Atrial fibrillation is a relatively common tachyarrhythmia among canines with serious cardiac disease. It is very rare in feline patients, but when seen it tends to result from severe end stage heart disease. Among dogs with atrial fibrillation, there is a small subset without concomitant structural heart disease. The ventricular rate in these dogs tends to be far lower than the majority of dogs with atrial fibrillation. This subset is mainly composed of certain giant and large breed dogs and they are said to have "lone" atrial fibrillation. The remainder of this discussion and the lecture will focus on the more common and challenging clinical situation--dogs with rapid atrial fibrillation and significant structural and/or functional cardiac disease. These dogs tend to have significant cardiac disease that has led to atrial dilation among other changes. When atrial fibrillation is first noted in these patients the underlying cardiac disease will likely have already been present for a significant time. While many of these patients will be known to have had heart disease due to murmurs, radiographic changes or clinical signs noted on prior visits, atrial fibrillation can be the first clinical abnormality noted in some animals. This happens not infrequently in canine patients with dilated cardiomyopathy or certain congenital cardiac abnormalities, which can be associated with a very quiet or no murmur and speaks to the importance of a careful auscultation.

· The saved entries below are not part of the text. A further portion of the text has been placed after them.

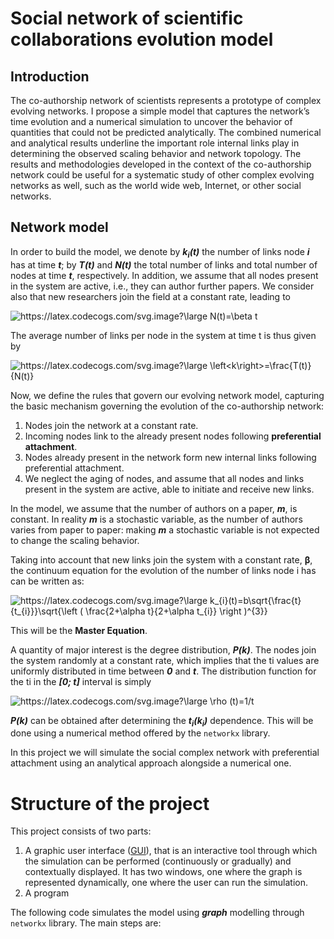 # Social network of scientific collaborations evolution model

## Introduction
The co-authorship network of scientists represents a prototype of complex evolving networks.
I propose a simple model that captures the network’s time evolution and a numerical simulation to uncover the behavior of
quantities that could not be predicted analytically. The combined numerical and analytical results
underline the important role internal links play in determining the observed scaling behavior and
network topology. The results and methodologies developed in the context of the co-authorship
network could be useful for a systematic study of other complex evolving networks as well,
such as the world wide web, Internet, or other social networks.

## Network model
In order to build the model, we denote by ***k<sub>i</sub>(t)*** the number of links node ***i*** has at time ***t***; by ***T(t)*** and ***N(t)*** the
total number of links and total number of nodes at time ***t***, respectively.
In addition, we assume that all nodes present in the system are active, i.e., they can author
further papers. We consider also that new researchers join the field at a constant rate, leading to

<img src="https://latex.codecogs.com/svg.image?\large&space;N(t)=\beta&space;t" title="https://latex.codecogs.com/svg.image?\large N(t)=\beta t" />

The average number of links per node in the system at time t is thus given by

<img src="https://latex.codecogs.com/svg.image?\large&space;\left<k\right>=\frac{T(t)}{N(t)}" title="https://latex.codecogs.com/svg.image?\large \left<k\right>=\frac{T(t)}{N(t)}" />

Now, we define the rules that govern our evolving network model, capturing the basic mechanism governing the evolution of the co-authorship
network:
1. Nodes join the network at a constant rate.
2. Incoming nodes link to the already present nodes following **preferential attachment**.
3. Nodes already present in the network form new internal links following preferential attachment.
4. We neglect the aging of nodes, and assume that all nodes and links present in the system are active, able to initiate and receive new links.

In the model, we assume that the number of authors on a paper, ***m***, is constant. In
reality ***m*** is a stochastic variable, as the number of authors varies from paper to paper: making ***m*** a stochastic variable is not expected to change the scaling behavior.

Taking into account that new links join the system with a constant rate, **β**, the continuum equation for the evolution of the number of links node i has can be written as:

<img src="https://latex.codecogs.com/svg.image?\large&space;k_{i}(t)=b\sqrt{\frac{t}{t_{i}}}\sqrt{\left&space;(&space;\frac{2&plus;\alpha&space;t}{2&plus;\alpha&space;t_{i}}&space;\right&space;)^{3}}" title="https://latex.codecogs.com/svg.image?\large k_{i}(t)=b\sqrt{\frac{t}{t_{i}}}\sqrt{\left ( \frac{2+\alpha t}{2+\alpha t_{i}} \right )^{3}}" />

This will be the **Master Equation**.

A quantity of major interest is the degree distribution, ***P(k)***. The nodes join the
system randomly at a constant rate, which implies that the ti values are uniformly
distributed in time between ***0*** and ***t***. The distribution function for the ti in the ***[0; t]***
interval is simply

<img src="https://latex.codecogs.com/svg.image?\large&space;\rho&space;(t)=1/t&space;" title="https://latex.codecogs.com/svg.image?\large \rho (t)=1/t " />

***P(k)*** can be obtained after determining the ***t<sub>i</sub>(k<sub>i</sub>)*** dependence. This will be done using a numerical method
offered by the ```networkx``` library.

In this project we will simulate the social complex network with preferential attachment using an analytical approach alongside a numerical one.


# Structure of the project
This project consists of two parts:
1. A graphic user interface ([GUI](GUI.py)), that is an interactive tool through which the simulation can be performed (continuously or gradually) and contextually displayed.
It has two windows, one where the graph is represented dynamically, one where the user can run the simulation.
2. A program




The following code simulates the model using ***graph*** modelling through ```networkx``` library. The main steps are:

While untreated atrial fibrillation auscults as a rapid and chaotic rhythm, it is not unique in sounding this way and an electrocardiograph is necessary to differentiate atrial fibrillation from other tachyarrhythmias. The defining electrocardiographic characteristics of untreated atrial fibrillation include an irregular tachycardia of supraventricular origin with no discernible P waves (the exception to the tachycardia being the less common slower variety described above). Because the tachycardia is of supraventricular origin the QRS complexes generally are of normal appearance (with the rare exception being a patient who has both atrial fibrillation and a ventricular conduction disturbance such as a bundle branch block). Keep in mind that patients with atrial fibrillation commonly have ventricular arrhythmias (e.g., VPCs), but the underlying rhythm is still atrial fibrillation if the above conditions are met. Another ECG finding often seen with atrial fibrillation is the fine, irregular baseline undulations known as f waves. These f waves are not always seen and their absence, in the setting of an irregular supraventricular tachycardia with no P waves, does not change the ECG interpretation.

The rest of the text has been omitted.